» **Collection entries**:
####

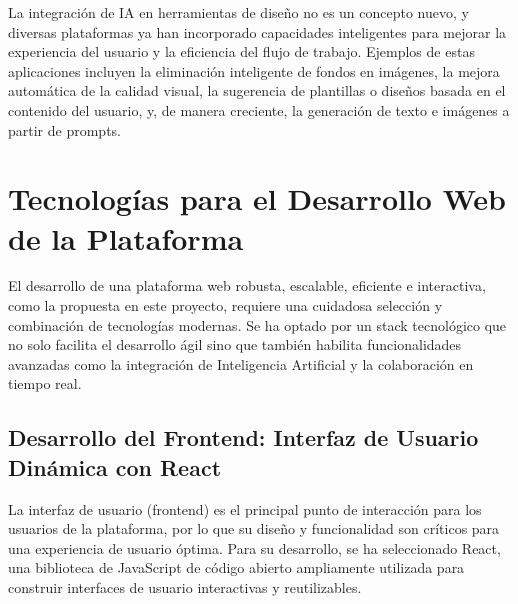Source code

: \documentclass[12pt,a4paper]{report}
\begin{document}
La integración de IA en herramientas de diseño no es un concepto nuevo, y diversas plataformas ya han incorporado capacidades inteligentes para mejorar la experiencia del usuario y la eficiencia del flujo de trabajo. Ejemplos de estas aplicaciones incluyen la eliminación inteligente de fondos en imágenes, la mejora automática de la calidad visual, la sugerencia de plantillas o diseños basada en el contenido del usuario, y, de manera creciente, la generación de texto e imágenes a partir de prompts.

\section{Tecnologías para el Desarrollo Web de la Plataforma}

El desarrollo de una plataforma web robusta, escalable, eficiente e interactiva, como la propuesta en este proyecto, requiere una cuidadosa selección y combinación de tecnologías modernas. Se ha optado por un stack tecnológico que no solo facilita el desarrollo ágil sino que también habilita funcionalidades avanzadas como la integración de Inteligencia Artificial y la colaboración en tiempo real.

\subsection{Desarrollo del Frontend: Interfaz de Usuario Dinámica con React}

La interfaz de usuario (frontend) es el principal punto de interacción para los usuarios de la plataforma, por lo que su diseño y funcionalidad son críticos para una experiencia de usuario óptima. Para su desarrollo, se ha seleccionado React, una biblioteca de JavaScript de código abierto ampliamente utilizada para construir interfaces de usuario interactivas y reutilizables.
\end{document}
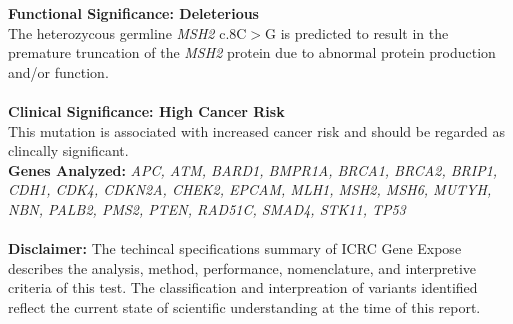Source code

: \documentclass[11pt]{article}\usepackage[]{graphicx}\usepackage[]{color}
\begin{document}
\noindent
{}
\textbf{Functional Significance: Deleterious} \\
The heterozycous germline \textit{MSH2} c.8C$>$G is predicted to result in the premature truncation of the \textit{MSH2} protein due to abnormal protein production and/or function. \\ \\
\textbf{Clinical Significance: High Cancer Risk} \\
This mutation is associated with increased cancer risk and should be regarded as clincally significant. \\

\noindent
{}
\textbf{Genes Analyzed:} \textit{APC, ATM, BARD1, BMPR1A, BRCA1, BRCA2, BRIP1, CDH1, CDK4, CDKN2A, CHEK2, EPCAM, MLH1, MSH2, MSH6, MUTYH, NBN, PALB2, PMS2, PTEN, RAD51C, SMAD4, STK11, TP53} \\ 
\\
\textbf{Disclaimer:} The techincal specifications summary of ICRC Gene Expose describes the analysis, method, performance, nomenclature, and interpretive criteria of this test. The classification and interpreation of variants identified reflect the current state of scientific understanding at the time of this report. \\
\end{document}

####

» **Action item**:
Wherever the string "documentclass" appears in the data above, copy the line it sits in.

» **Solution**:
: \documentclass[12pt,a4paper]{report}
: \documentclass[11pt]{article}\usepackage[]{graphicx}\usepackage[]{color}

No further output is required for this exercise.